Thursday afternoon she exhibited normal behavior and demeanor.  Then Thursday evening the tremors returned but she was nibbling at her food.

Friday morning -- call #2 to the vet.  Same routine, although the promising signs were a lower heart rate, some gut rumbles, and bloating had decreased.  She was hydrated again but was frisky enough to fight the tube.  Another good sign.  Dr. Sheldon recommended a little serving of soaked hay cubes with lite salt (potassium chloride) every hour and a dose of banamine (the pain reliever) in the evening.

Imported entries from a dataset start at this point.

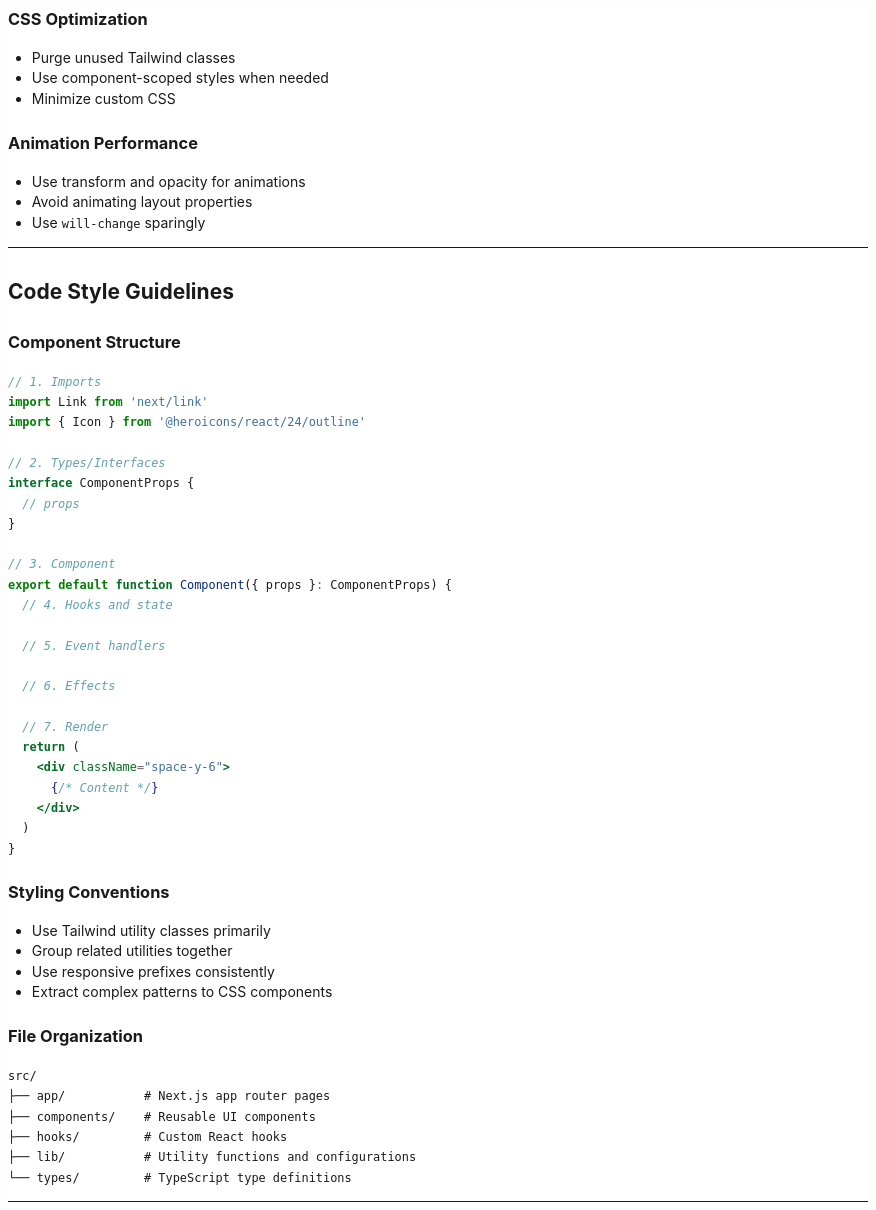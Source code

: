 ### CSS Optimization
- Purge unused Tailwind classes
- Use component-scoped styles when needed
- Minimize custom CSS

### Animation Performance
- Use transform and opacity for animations
- Avoid animating layout properties
- Use `will-change` sparingly

---

## Code Style Guidelines

### Component Structure
```jsx
// 1. Imports
import Link from 'next/link'
import { Icon } from '@heroicons/react/24/outline'

// 2. Types/Interfaces
interface ComponentProps {
  // props
}

// 3. Component
export default function Component({ props }: ComponentProps) {
  // 4. Hooks and state
  
  // 5. Event handlers
  
  // 6. Effects
  
  // 7. Render
  return (
    <div className="space-y-6">
      {/* Content */}
    </div>
  )
}
```

### Styling Conventions
- Use Tailwind utility classes primarily
- Group related utilities together
- Use responsive prefixes consistently
- Extract complex patterns to CSS components

### File Organization
```
src/
├── app/           # Next.js app router pages
├── components/    # Reusable UI components
├── hooks/         # Custom React hooks
├── lib/           # Utility functions and configurations
└── types/         # TypeScript type definitions
```

---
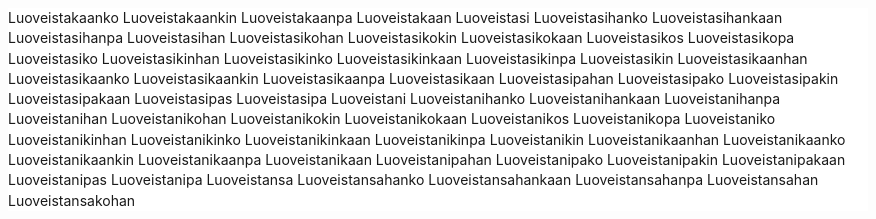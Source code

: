 Luoveistakaanko
Luoveistakaankin
Luoveistakaanpa
Luoveistakaan
Luoveistasi
Luoveistasihanko
Luoveistasihankaan
Luoveistasihanpa
Luoveistasihan
Luoveistasikohan
Luoveistasikokin
Luoveistasikokaan
Luoveistasikos
Luoveistasikopa
Luoveistasiko
Luoveistasikinhan
Luoveistasikinko
Luoveistasikinkaan
Luoveistasikinpa
Luoveistasikin
Luoveistasikaanhan
Luoveistasikaanko
Luoveistasikaankin
Luoveistasikaanpa
Luoveistasikaan
Luoveistasipahan
Luoveistasipako
Luoveistasipakin
Luoveistasipakaan
Luoveistasipas
Luoveistasipa
Luoveistani
Luoveistanihanko
Luoveistanihankaan
Luoveistanihanpa
Luoveistanihan
Luoveistanikohan
Luoveistanikokin
Luoveistanikokaan
Luoveistanikos
Luoveistanikopa
Luoveistaniko
Luoveistanikinhan
Luoveistanikinko
Luoveistanikinkaan
Luoveistanikinpa
Luoveistanikin
Luoveistanikaanhan
Luoveistanikaanko
Luoveistanikaankin
Luoveistanikaanpa
Luoveistanikaan
Luoveistanipahan
Luoveistanipako
Luoveistanipakin
Luoveistanipakaan
Luoveistanipas
Luoveistanipa
Luoveistansa
Luoveistansahanko
Luoveistansahankaan
Luoveistansahanpa
Luoveistansahan
Luoveistansakohan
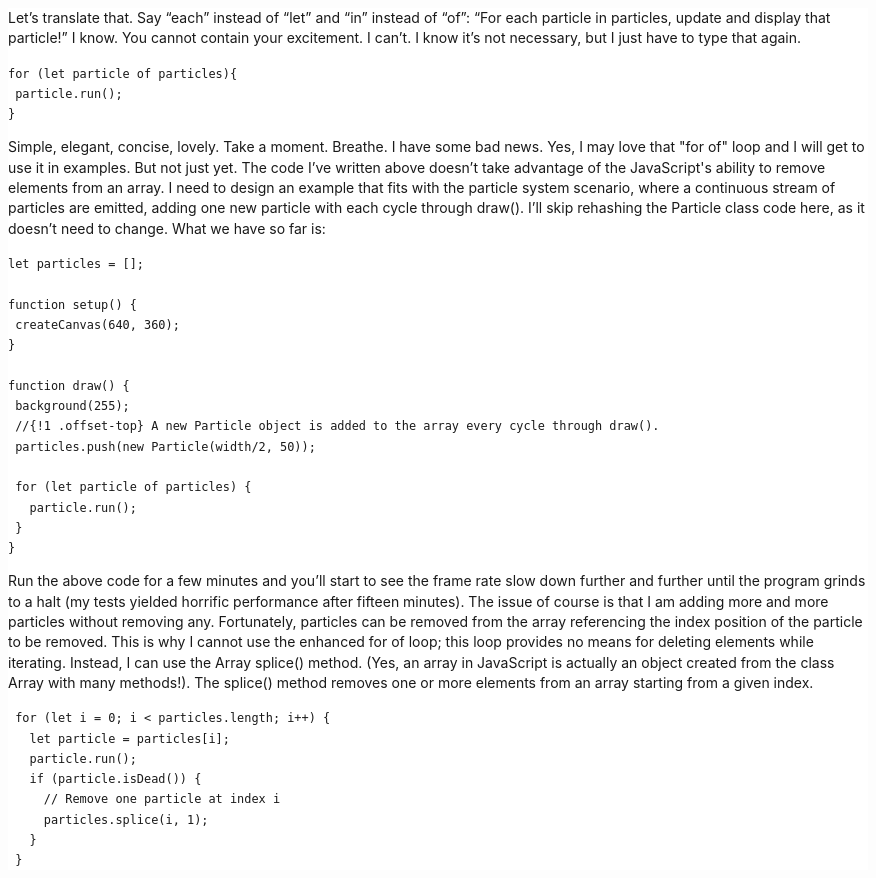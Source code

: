 Let’s translate that. Say “each” instead of “let” and “in” instead of “of”:
“For each particle in particles, update and display that particle!”
I know. You cannot contain your excitement. I can’t. I know it’s not necessary, but I just have to type that again.

 ``` 
for (let particle of particles){
  particle.run();
}
 ``` 

Simple, elegant, concise, lovely. Take a moment. Breathe. I have some bad news. Yes, I may love that "for of" loop and I will get to use it in examples. But not just yet.
The code I’ve written above doesn’t take advantage of the JavaScript's ability to remove elements from an array. I need to design an example that fits with the particle system scenario, where a continuous stream of particles are emitted, adding one new particle with each cycle through draw(). I’ll skip rehashing the Particle class code here, as it doesn’t need to change. What we have so far is:

 ``` 
let particles = [];

function setup() {
  createCanvas(640, 360);
}

function draw() {
  background(255);
  //{!1 .offset-top} A new Particle object is added to the array every cycle through draw().
  particles.push(new Particle(width/2, 50));

  for (let particle of particles) {
    particle.run();
  }
}
 ``` 

Run the above code for a few minutes and you’ll start to see the frame rate slow down further and further until the program grinds to a halt (my tests yielded horrific performance after fifteen minutes). The issue of course is that I am adding more and more particles without removing any.
Fortunately, particles can be removed from the array referencing the index position of the particle to be removed. This is why I cannot use the enhanced for of loop; this loop provides no means for deleting elements while iterating. Instead, I can use the Array splice() method. (Yes, an array in JavaScript is actually an object created from the class Array with many methods!). The splice() method removes one or more elements from an array starting from a given index.

 ``` 
  for (let i = 0; i < particles.length; i++) {
    let particle = particles[i];
    particle.run();
    if (particle.isDead()) {
      // Remove one particle at index i
      particles.splice(i, 1);
    }
  }
 ```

She also had to be segregated from the herd so we could see elimination patterns.  Sugar hated being cooped up, but felt better when her sister, Spice, kept her company on the other side of  the jail bars.

This morning (Saturday) I put in a call to the on-call vet.  We're not out of the woods yet, but her behavior shows improvement.

Gut problems in equines can be fatal, so it's nothing to ignore.

One note of humor in this whole thing.  I have a nickname for Sugar which I think I've mentioned.  "Sugar Booger".  Well, vet #2 thought this was her actual name and that's what appeared on my receipt.
I had to laugh, and then correct the vet's office records.

       Sugar (on the left) starts to feel a bit better


With you all rooting for her I know she'll keep improving.

Wednesday, October 10, 2018

Make It Five Dingbats

I almost started this little story by saying I have four dingbat donkeys.  But, alas, it is probably me who is the dingbat.  Sad, isn't it.

Here's the backstory.

About the beginning of October, I decided it was time to keep the donks off the pasture until snow falls.  This is an annual routine that helps the pasture thrive in the spring.  While the pasture is off-limits they get extra hay, and, walkabouts in the acre or so fenced around our house.  They eat grass, wander through the woods, investigate our bocce court and recently, ATE MY MUMS.

Here's why I was foolish.  They hadn't touched the marigolds or roses, or clematis, (alright, they did eat the dianthus)  so I didn't give much thought to the three mums when I opened the gate and said, "Run free you hellions".


A  (former) white mum with the bedraggled marigolds


This is what I came back to:


One of these was the white one you saw above, plus two newbies.
Eaten down, not quite to the nub.  

I debated whether to purchase substitutes and because I love seeing the color, found a reasonably priced roadside stand and bought these.



I carefully removed them from donkey lip height before letting the dingbats loose a few days ago.

Can't fool me twice!

Wednesday, September 26, 2018

Post Vacation Greetings

A couple of weeks ago, Rick and I returned from a Utah tour of National Parks.  It was decidedly hot for hiking, but the views were spectacular.  We toured Arches, Capitol Reef, Bryce and Zion.  Pictures will have to wait; I had a hiccup with the "real" camera.  Hopefully, I can retrieve them. 

But I'm not going to sweat it.

Upon our return I asked the donks and the hens, "Did you miss me?", expecting some demonstration of affection.  Not so much.  Although the clucks may have been a little more attentive than usual.  The donkeys on the other hand... 

   
Is Luigi saying hi or giving me the rasberries.

On a side note, I think all chickens should have donkey poop to play around in.  They think it's kind of wonderful.